А вот совсем неожиданное письмо — от Виктора Жигарева, парня с золотыми зубами, который жил где-то в Тишинских трущобах, как и Чернобылин, и с кем Юра перемолвился от силы десятью словами за все время учения.
«Добрый день, Юрка!
Ты, наверное, не ожидал от меня письма. Но я счел своим долгом, хотя мы и не были закадычными друзьями, написать тебе несколько строк и, может быть, этим разнообразить твою полярную жизнь.
Как все это неожиданно получилось! Мне Лешка Карнаухов сообщил, когда мы катались на катке, что ты уехал. Он позавидовал тебе и не раз говорил, с каким удовольствием уехал бы сам куда подальше… Да это вполне и понятно: школа всем намозолила глаза, и только несколько человек найдется, кто „жить не могут без школы“. Встретил на катке твою знакомую Нину, она тоже сказала мне о твоем отъезде.
Интересно, как ты там живешь? Я все-таки склонен думать, что ты сделал совершенно правильно: это единственный выход для человека с расстроенными нервами. Юрка, ты не обижайся на эти слова, так как они сказаны с большой искренностью. Твоя поездка вернет тебе силы для дальнейшей жизни в шумном городе, поможет физически и умственно развиться. Только ты умело используй время, и в жизнь, которая еще впереди, войдешь вполне здоровым человеком во всех отношениях, понюхавшим уже, что она есть такое.
Отвечай скорее! Пиши, как ты охотишься в таежной чаще, на кого, и вообще о твоем времяпрепровождении.
Сам бы уехал, да не знаю куда.
Конечно, было бы немалым преувеличением из этих юношеских порывов — бросить все, удрать неизвестно куда — делать какие-то обобщения и выводы социологического свойства. Неудовлетворенность школой, домом, жизнью на одном месте свойственна в той или иной мере почти всем во все времена. И в любом возрасте. У Дафни Дюмурье есть превосходный рассказ о «простом английском человеке», скромном чиновнике, который на закате жизни так вот взял — сел на свое старое суденышко и поплыл, куда глаза глядят. Даже «гуд-бай» никому не сказал…
И все же… все же… Хотелось бы тешить себя надеждой, что в их (в нашей) тяге уехать куда-то, изменить обстановку была не одна лишь охота к перемене мест, но и зрели, пускай едва заметные, зернышки протеста.
(Я слишком часто употребляю слова «хочется думать», «возможно», «казалось» — ибо не могу, не считаю себя вправе, даже будучи, пока еще живым, свидетелем происходившего, говорить о событиях, тем более, о мыслях, намерениях или побуждениях, пусть известных мне людей, прибегая к куда более привычным для нашего уха оборотам типа: «уверен», «не иначе как…», «каждому ясно» и другим в этом роде…)

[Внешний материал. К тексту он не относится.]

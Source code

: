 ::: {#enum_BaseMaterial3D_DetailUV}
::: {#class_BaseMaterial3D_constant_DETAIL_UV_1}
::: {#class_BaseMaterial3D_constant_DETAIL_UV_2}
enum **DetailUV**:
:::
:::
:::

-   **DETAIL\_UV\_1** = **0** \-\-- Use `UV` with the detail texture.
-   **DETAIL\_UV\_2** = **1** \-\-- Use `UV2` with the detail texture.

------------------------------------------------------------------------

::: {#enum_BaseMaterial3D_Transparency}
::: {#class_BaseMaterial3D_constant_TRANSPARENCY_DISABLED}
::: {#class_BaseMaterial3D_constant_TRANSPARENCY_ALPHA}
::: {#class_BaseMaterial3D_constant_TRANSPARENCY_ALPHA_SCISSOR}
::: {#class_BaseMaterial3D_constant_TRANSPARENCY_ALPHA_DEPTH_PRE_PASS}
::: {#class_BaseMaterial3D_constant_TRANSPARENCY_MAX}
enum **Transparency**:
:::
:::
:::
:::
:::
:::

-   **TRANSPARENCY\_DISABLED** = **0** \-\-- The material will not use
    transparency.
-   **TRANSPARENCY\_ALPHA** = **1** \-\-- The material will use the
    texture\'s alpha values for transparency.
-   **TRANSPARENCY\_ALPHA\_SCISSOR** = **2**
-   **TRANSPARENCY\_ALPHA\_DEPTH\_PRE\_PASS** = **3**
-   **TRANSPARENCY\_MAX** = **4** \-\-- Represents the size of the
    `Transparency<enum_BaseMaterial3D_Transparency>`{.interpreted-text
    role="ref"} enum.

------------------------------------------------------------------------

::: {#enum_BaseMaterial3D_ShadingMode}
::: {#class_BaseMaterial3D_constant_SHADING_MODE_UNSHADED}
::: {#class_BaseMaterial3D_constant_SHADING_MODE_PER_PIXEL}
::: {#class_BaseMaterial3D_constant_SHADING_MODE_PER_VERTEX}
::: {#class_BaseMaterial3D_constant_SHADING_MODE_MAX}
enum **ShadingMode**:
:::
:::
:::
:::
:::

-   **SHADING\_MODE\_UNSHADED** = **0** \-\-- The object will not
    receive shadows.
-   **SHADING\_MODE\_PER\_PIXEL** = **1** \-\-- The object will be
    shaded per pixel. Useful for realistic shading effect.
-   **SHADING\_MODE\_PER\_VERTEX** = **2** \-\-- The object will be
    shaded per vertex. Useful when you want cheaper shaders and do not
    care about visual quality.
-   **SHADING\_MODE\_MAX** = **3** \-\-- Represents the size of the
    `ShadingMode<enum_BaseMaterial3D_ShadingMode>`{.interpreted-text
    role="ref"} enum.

И снова Борис Маркелович уехал. В лаборатории наступило полное затишье, Юра маялся от безделья, все чаще вспоминал Москву и по-прежнему много и бесцельно бродил по городу. Нет, не мог он — не было ни сил, ни настроения — последовать доброму совету друзей и вести дневник, куда, помимо описания событий (которых почти не было), заносить мысли и раздумья о жизни, своей и окружающих; или, быть может, углубиться в историю этих мест (а она достаточно интересна); сочинять стихи — о любви, о Сибири, о… да мало ли о чем!.. Или, наконец, написать несколько интересных и, разумеется, талантливых очерков, рассказов… Начать большую повесть… роман… пьесу… Ведь опыта не занимать…
Ни одну из этих возможностей Юра не использовал, а продолжал скучать, даже начал тосковать.